Сегодня вечером ты, конечно, будешь с удивлением смотреть на моих гостей, и на угощение, и на меня. Я не стану тебе ничего объяснять. Думай, что хочешь. И разве я знаю сама? Может быть, я захочу расстаться с жизнью в тот момент, когда лишний раз уверюсь в ее пустоте, может быть, соблазнюсь эффектной театральной сценой? Подумайте только: женщина носит еще траур по умершему ребенку, всю ночь кутит в пьяной компании, а когда гости расходятся, принимает яд!.. Почему не доставить себе раз в жизни такое удовольствие? Многие считают меня богатой, гордой барыней, но мало кто, да может быть, и никто не знает, что в глубине души я чувствую себя оскорбленной, униженной, загнанной, точно бездомная кошка… Так почему же мне не сделать в последнюю минуту такой королевский жест?

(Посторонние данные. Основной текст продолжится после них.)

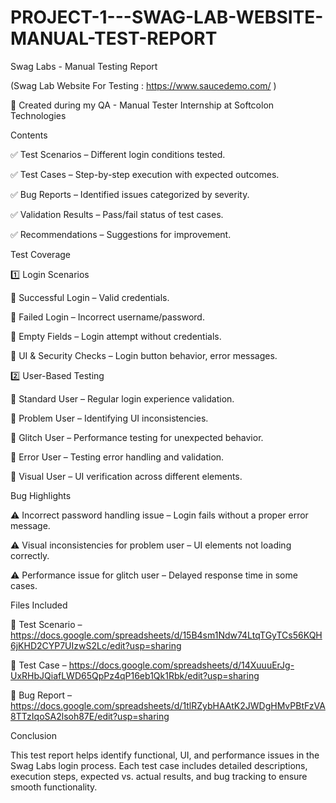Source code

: # PROJECT-1---SWAG-LAB-WEBSITE-MANUAL-TEST-REPORT 
Swag Labs - Manual Testing Report

(Swag Lab Website For Testing : https://www.saucedemo.com/ )

📌 Created during my QA - Manual Tester Internship at Softcolon Technologies

Contents

✅ Test Scenarios – Different login conditions tested.

✅ Test Cases – Step-by-step execution with expected outcomes.

✅ Bug Reports – Identified issues categorized by severity.

✅ Validation Results – Pass/fail status of test cases.

✅ Recommendations – Suggestions for improvement.

Test Coverage

1️⃣ Login Scenarios

🔹 Successful Login – Valid credentials.

🔹 Failed Login – Incorrect username/password.

🔹 Empty Fields – Login attempt without credentials.

🔹 UI & Security Checks – Login button behavior, error messages.

2️⃣ User-Based Testing

👤 Standard User – Regular login experience validation.

👤 Problem User – Identifying UI inconsistencies.

👤 Glitch User – Performance testing for unexpected behavior.

👤 Error User – Testing error handling and validation.

👤 Visual User – UI verification across different elements.

Bug Highlights

⚠️ Incorrect password handling issue – Login fails without a proper error message.

⚠️ Visual inconsistencies for problem user – UI elements not loading correctly.

⚠️ Performance issue for glitch user – Delayed response time in some cases.

Files Included

📌 Test Scenario – https://docs.google.com/spreadsheets/d/15B4sm1Ndw74LtqTGyTCs56KQH6jKHD2CYP7UIzwS2Lc/edit?usp=sharing

📌 Test Case – https://docs.google.com/spreadsheets/d/14XuuuErJg-UxRHbJQiafLWD65QpPz4qP16eb1Qk1Rbk/edit?usp=sharing

📌 Bug Report – https://docs.google.com/spreadsheets/d/1tlRZybHAAtK2JWDgHMvPBtFzVA8TTzIqoSA2lsoh87E/edit?usp=sharing

Conclusion

This test report helps identify functional, UI, and performance issues in the Swag Labs login process. Each test case includes detailed descriptions, execution steps, expected vs. actual results, and bug tracking to ensure smooth functionality.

Ну, вот я и разволновалась, а ведь собиралась писать хладнокровно, рассудительно. Что же еще тебе сказать? Надеюсь, ты и так все понимаешь, хоть и не знаешь всего того, что может осветить причину моей смерти. Их несколько. Не знаю, стоит ли открывать тебе одну тайну. После смерти сына я узнала, что дядя — это мой отец! Ей богу, словно в какой-нибудь комедии. Хотел меня утешить и открылся. Бедный старичок, как же он ошибся! После всех катастроф, вот тебе, Люце, утешение: ты дочь каноника! Я его, конечно, не осуждаю и не из-за этого кончаю с собой… Только знаешь, Людас, эта, в сущности, мелочь показала мне, что моя жизнь с самого начала — одно сплошное недоразумение. Эта мелочь окончательно спутала все мои мысли, я уж и не знаю, с чего начинать. Я не имела права родиться, так к чему же суетиться, за что-то хвататься. Признаюсь, однако, бесконечно жаль мне его, моего дядю-отца, и я ужасная эгоистка, — наношу ему такой удар. Но много ли было бы ему радости от такой дочери, как я?
Взяло меня искушение написать тебе несколько теплых, искренних слов в знак последней разлуки, как завещание, таких слов, чтобы они запали тебе в душу, и ты бы долго-долго помнил обо мне. Эх, к чему они! Что у нас с тобой осталось общего? Не стоит. Я и сама знаю, как недолго помнят живые умерших. Наконец сегодня мы еще увидимся. Может быть, я и скажу тебе что-нибудь — не знаю только, хорошее или плохое.